Beware of Secret Santa Chain Letters and Other Holiday Pyramid Scams
Beware of Secret Santa Chain Letters and Other Holiday Pyramid Scams

“In our group, we were all family members — friends or friends of friends so I felt comfortable,” she said.

“I’ve heard of cases where some people never got a gift, but that wasn’t the experience in our group. Because of the pandemic, we probably wouldn’t have done it this year anyway, because you don’t know if the person mailing it to you is carrying COVID.”

Authorities, including the Better Business Bureau, warn that whether you are solicited to participate in chains like this online or via regular mail — it is illegal. Chain letters that involve money or gifts are considered a form of gambling.  

 Beyond “gifting,” many of these chain letters instruct you to send money, as little as $5, to the person at the top of the list with promises that as the letter circulates to more people, you will receive a lot of money when your name gets to the top of the list.

After you send your money to the person at the top of the list, you are instructed to cross that name off of the list, moving the next person to the top of the list. Some chain letters claim that participants can make thousands of dollars from just sending $5 dollars which never occurs. 

Los Angeles City Attorney Mike Feuer has issued a warning for residents to be aware of all holiday scams. In addition to chain letters, there is a “Santa Claus ruse” that circulates year after year.

“It starts with an email — an unsolicited email — offering to sell you a handwritten letter from Santa to your child, usually with a signing price of $19.99,” Feuer said.

“Don’t click on the link, as it takes you to a website promising to sell you a customized letter from Santa. In the best case, you’re simply out twenty dollars; in the worst case, you just shared your credit card information with potential scammers who could now use it for identity theft.”

Feuer also warned against the gift giving solicitations — whether via social media or email — that are often scams.  

He said people are enticed by a “convincing invitation.” People are invited to sign up for what may seem like fun, but is actually, mischievous.

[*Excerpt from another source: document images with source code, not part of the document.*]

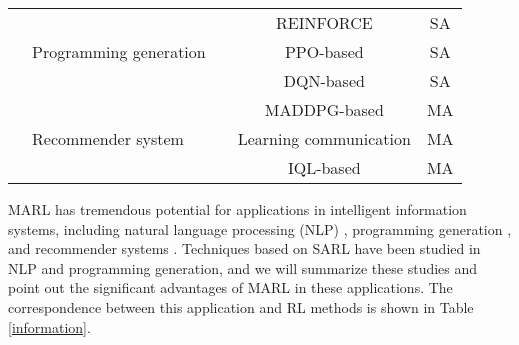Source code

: \documentclass[acmsmall]{acmart}
\begin{document}
\begin{table}[]
\begin{tabularx}{\textwidth}{|XX|c|c|c|}
\multicolumn{1}{|X|}{}                                                 & \multirow{3}{=}{\centering Programming   generation}      & \cite{NEURIPS2022_8636419d}                                     & REINFORCE \cite{REINFORCE}                               & SA       \\ \cline{3-5} 
\multicolumn{1}{|X|}{}                                                 &                                                & \cite{shojaee2023execution}                                     & PPO-based \cite{ppo}                                     & SA       \\ \cline{3-5} 
\multicolumn{1}{|X|}{}                                                 &                                                & \cite{ESNAASHARI2021115446}                                     & DQN-based \cite{dqn}                                     & SA       \\ \cline{2-5} 
\multicolumn{1}{|X|}{}                                                 & \multirow{3}{=}{\centering Recommender system}            & \cite{10.1145/3383313.3412233,10.1145/3269206.3272021,10016386} & MADDPG-based \cite{maddpg}                               & MA       \\ \cline{3-5} 
\multicolumn{1}{|X|}{}                                                 &                                                & \cite{10.1145/3109859.3109914}                                  & Learning communication                                   & MA       \\ \cline{3-5} 
\multicolumn{1}{|X|}{}                                                 &                                                & \cite{10.1145/3331184.3331237}                                  & IQL-based \cite{iql}                                     & MA       \\ \hline
\end{tabularx}
\end{table}
MARL has tremendous potential for applications in intelligent information systems, including natural language processing (NLP) \cite{Uc-Cetina2023, li2016deep, 9025776, Lu_Zhang_Chen_2019, chen-etal-2017-line, SU201824, 8801910, li2017paraphrase}, programming generation \cite{li2017paraphrase, shojaee2023execution, ESNAASHARI2021115446}, and recommender systems \cite{10.1145/3383313.3412233, 10.1145/3109859.3109914, 10.1145/3331184.3331237, 10.1145/3269206.3272021, 10016386}. Techniques based on SARL have been studied in NLP and programming generation, and we will summarize these studies and point out the significant advantages of MARL in these applications. The correspondence between this application and RL methods is shown in Table \ref{information}.
\end{document}
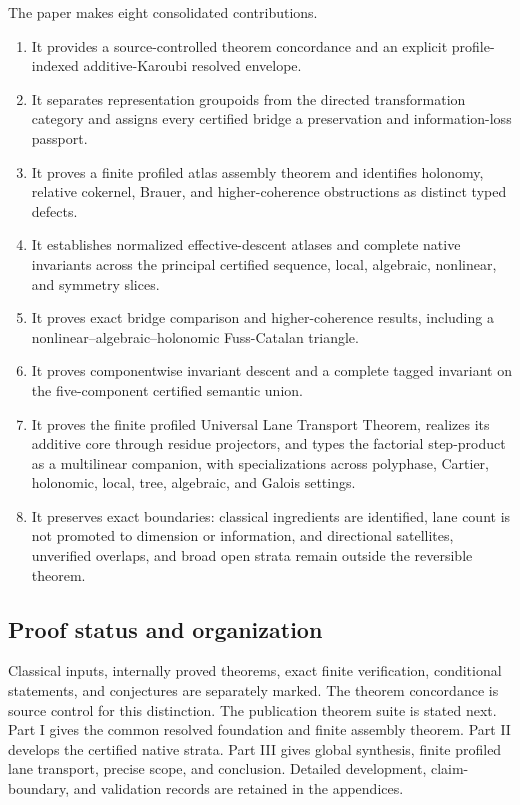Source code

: \documentclass[11pt]{article}
\theoremstyle{definition}
\theoremstyle{remark}
\begin{document}
The paper makes eight consolidated contributions.
\begin{enumerate}
\item It provides a source-controlled theorem concordance and an explicit profile-indexed additive-Karoubi resolved envelope.
\item It separates representation groupoids from the directed transformation category and assigns every certified bridge a preservation and information-loss passport.
\item It proves a finite profiled atlas assembly theorem and identifies holonomy, relative cokernel, Brauer, and higher-coherence obstructions as distinct typed defects.
\item It establishes normalized effective-descent atlases and complete native invariants across the principal certified sequence, local, algebraic, nonlinear, and symmetry slices.
\item It proves exact bridge comparison and higher-coherence results, including a nonlinear--algebraic--holonomic Fuss-Catalan triangle.
\item It proves componentwise invariant descent and a complete tagged invariant on the five-component certified semantic union.
\item It proves the finite profiled Universal Lane Transport Theorem, realizes its additive core through residue projectors, and types the factorial step-product as a multilinear companion, with specializations across polyphase, Cartier, holonomic, local, tree, algebraic, and Galois settings.
\item It preserves exact boundaries: classical ingredients are identified, lane count is not promoted to dimension or information, and directional satellites, unverified overlaps, and broad open strata remain outside the reversible theorem.
\end{enumerate}

\subsection{Proof status and organization}

Classical inputs, internally proved theorems, exact finite verification, conditional statements, and conjectures are separately marked. The theorem concordance is source control for this distinction. The publication theorem suite is stated next. Part I gives the common resolved foundation and finite assembly theorem. Part II develops the certified native strata. Part III gives global synthesis, finite profiled lane transport, precise scope, and conclusion. Detailed development, claim-boundary, and validation records are retained in the appendices.
\end{document}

When people provide a name, address and other personal information, and then tag a few of their friends for the gift exchange, that information is added to a scammer’s grocery list of strangers on the Internet.

“Next, it’s your turn to send an email or social media invitation, but to send a modest gift or a bottle of wine to a stranger, along with their family, friends and contacts, and the cycle continues,” Feuer said. “You’re left buying and shipping gifts to unknown individuals in hopes that the favor is going to be reciprocated and that you’ll receive the promised number of gifts in return. Unfortunately, it doesn’t happen that way.

“Just like any other pyramid scheme, it relies on the recruitment of individuals to keep the scam afloat. Once people stop participating in the gift exchange, the gift supply stops as well and leaves hundreds of disappointed people without their promised gifts.”

People can report suspected scams online at

City News Service contributed to this article.


If you receive a chain letter by mail, email or social media, especially one that involves money or gifts, the Better Business Bureau recommends:

• Start With Trust®. Check with BBB before becoming involved in suspicious and possibly illegal activity.

•To avoid this scam, the best thing to do is completely ignore it altogether. Do not give out personal information to anyone.

•Chain letters via social media and U.S. mail that involve money or valuable items and promise big returns are illegal. If you start a chain letter or send one, you are breaking the law.

• Chances are you will receive little or no money back on your “investment.” Despite the claims, a chain letter will never make you rich.

• Some chain letters try to win your confidence by claiming they’re legal and endorsed by the government.

• In addition to the Better Business Bureau, you can report suspected scams online at www.lacityattorneyorg/consumers.